According to the inventive solution, at least two housing parts are joined together by friction welding allowing for a rigid and stable connection without having to introduce a further component such as an adhesive, which would dissolve during a plating process. The orientation, particularly the rotational orientation, of the housing parts relative to one another may be determined individually for each housing part during the welding process. Consequently, it is possible to manufacture different variations of the backshell housing without having to provide a costly die for each variation.

The invention can be further improved by the following features, which are independent from one another with respect to their respective technical effects and which can be combined arbitrarily. For example, the first housing part of the at least two housing parts may be a connector end part which is adapted to be attached to the connector. The second housing part of the at least two housing parts may be a cable end part having a cable inlet opening for inserting the cable into the cable passage of the second housing part. The cable inlet opening may be adapted to the diameter of the cable, so that the cable end part may be at least partially sleeved around the cable providing a strain relief.

The connector may be an electric connector. However, it may also be possible that the connector may be a fiber-optic connector or a hybrid connector, which offers both an electric connection and a fiber-optic connection.

Preferably, the backshell housing may be directly attached to a connector interface for mounting the backshell housing to a further connector, such as a plug connector. The connector interface may for example be a coupling nut, which can receive the backshell housing on one end and be rigidly mounted to the plug connector, particularly a housing of the plug connector, e.g. by a threaded connection.

At least one intermediate housing part may be provided, the at least one intermediate housing part being arranged between at least two housing parts. The at least one intermediate housing part may increase the distance between the first housing part and the second housing part, e.g. the connector end part may be further distanced from the cable end part via the at least one intermediate housing part. The at least one intermediate housing part may be arranged directly between two further intermediate housing parts, the cable end part and the connector end part, the cable end part and a further intermediate part and/or the connector end part and a further intermediate part.

The at least one intermediate housing part may comprise an essentially cylindrical shape and may extend along a longitudinal axis. Therefore, it is possible to increase the length of the backshell housing may be extended along the longitudinal axis by the at least one intermediate housing part. The at least one intermediate housing part may for example be about 5 mm or about 10 mm long. The length of the backshell housing may be further increased by providing multiple intermediate housing parts. Preferably, the multiple intermediate housing parts may be structurally identical, so that it is not necessary to produce different housing parts. In many applications however, it is necessary to provide an angled backshell housing. Thus, it is advantageous if at least one housing part forms an elbow. Preferably, the at least one intermediate housing part may form an elbow, so that a front opening and a back opening of the cable passage are arranged in planes, which are inclined to one another.

The part forming the elbow may preferably be bent around an integer of about 180°, such as about 30° or about 45°. Multiple elbows may be provided to form a composite elbow of the backshell housing.
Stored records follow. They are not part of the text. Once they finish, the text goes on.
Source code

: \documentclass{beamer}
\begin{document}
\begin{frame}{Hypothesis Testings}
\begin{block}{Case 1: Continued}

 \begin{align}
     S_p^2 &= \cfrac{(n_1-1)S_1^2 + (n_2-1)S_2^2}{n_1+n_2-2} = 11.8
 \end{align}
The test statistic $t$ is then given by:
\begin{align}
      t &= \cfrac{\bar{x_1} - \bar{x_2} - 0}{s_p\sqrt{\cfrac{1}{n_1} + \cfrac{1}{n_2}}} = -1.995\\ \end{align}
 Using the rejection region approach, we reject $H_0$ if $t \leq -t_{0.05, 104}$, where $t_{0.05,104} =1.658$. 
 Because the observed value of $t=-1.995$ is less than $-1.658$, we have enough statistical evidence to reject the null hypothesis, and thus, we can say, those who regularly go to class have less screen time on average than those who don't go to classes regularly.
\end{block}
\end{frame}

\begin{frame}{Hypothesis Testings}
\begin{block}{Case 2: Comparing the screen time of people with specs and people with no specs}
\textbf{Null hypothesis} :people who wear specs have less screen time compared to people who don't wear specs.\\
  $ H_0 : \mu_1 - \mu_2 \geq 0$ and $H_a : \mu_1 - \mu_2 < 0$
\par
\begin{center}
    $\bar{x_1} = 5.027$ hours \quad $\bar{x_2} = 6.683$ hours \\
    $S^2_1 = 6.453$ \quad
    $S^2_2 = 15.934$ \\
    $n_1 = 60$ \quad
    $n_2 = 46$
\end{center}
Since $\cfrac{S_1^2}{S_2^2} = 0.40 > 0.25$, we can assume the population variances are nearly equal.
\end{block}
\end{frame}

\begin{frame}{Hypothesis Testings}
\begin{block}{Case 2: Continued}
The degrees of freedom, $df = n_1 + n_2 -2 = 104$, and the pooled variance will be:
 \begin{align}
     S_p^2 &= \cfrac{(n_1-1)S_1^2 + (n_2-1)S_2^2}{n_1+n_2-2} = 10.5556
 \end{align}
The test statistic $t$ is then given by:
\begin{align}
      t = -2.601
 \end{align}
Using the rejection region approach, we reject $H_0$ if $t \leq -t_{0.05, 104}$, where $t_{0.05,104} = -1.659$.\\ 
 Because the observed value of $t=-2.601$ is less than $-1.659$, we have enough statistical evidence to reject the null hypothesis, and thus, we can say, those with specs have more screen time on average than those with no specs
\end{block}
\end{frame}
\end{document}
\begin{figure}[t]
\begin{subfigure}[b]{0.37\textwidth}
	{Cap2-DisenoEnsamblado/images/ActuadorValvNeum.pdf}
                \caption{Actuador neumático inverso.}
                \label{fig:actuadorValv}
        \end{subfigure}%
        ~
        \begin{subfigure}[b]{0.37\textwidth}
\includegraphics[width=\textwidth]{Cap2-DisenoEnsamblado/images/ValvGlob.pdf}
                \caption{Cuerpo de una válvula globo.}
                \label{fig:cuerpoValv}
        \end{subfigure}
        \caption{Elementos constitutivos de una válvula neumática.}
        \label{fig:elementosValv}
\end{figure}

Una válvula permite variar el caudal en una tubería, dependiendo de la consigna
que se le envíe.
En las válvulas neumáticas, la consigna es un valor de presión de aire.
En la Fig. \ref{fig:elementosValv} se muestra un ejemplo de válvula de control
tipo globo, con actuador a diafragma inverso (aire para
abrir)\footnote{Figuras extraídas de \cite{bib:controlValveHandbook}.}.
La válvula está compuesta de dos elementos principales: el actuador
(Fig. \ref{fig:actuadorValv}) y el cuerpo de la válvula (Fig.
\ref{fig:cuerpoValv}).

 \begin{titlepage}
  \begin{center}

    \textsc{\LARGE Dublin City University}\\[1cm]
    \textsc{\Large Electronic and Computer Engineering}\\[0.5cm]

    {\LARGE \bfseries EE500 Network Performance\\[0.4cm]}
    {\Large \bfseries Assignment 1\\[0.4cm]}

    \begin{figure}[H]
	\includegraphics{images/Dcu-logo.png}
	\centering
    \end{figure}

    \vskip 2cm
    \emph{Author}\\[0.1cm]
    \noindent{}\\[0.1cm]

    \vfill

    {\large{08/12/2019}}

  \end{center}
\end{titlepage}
For example, in order to form a backshell housing having a 90° elbow, two 45° or three 30° elbow parts may be joined to one another. The manufacturing of smaller angled elbows, such as about 30° and about 45° elbows, is easier than manufacturing a single 90° elbow.

A backshell housing may comprise two elbows and at least one straight intermediate housing part arranged between the elbows allowing to form a composite elbow without risking a bending strain on the cable due to a rather abrupt change of direction.

Consequently, the amount of differently configured backshell housings that can be formed using a set of housing parts can be immensely increased.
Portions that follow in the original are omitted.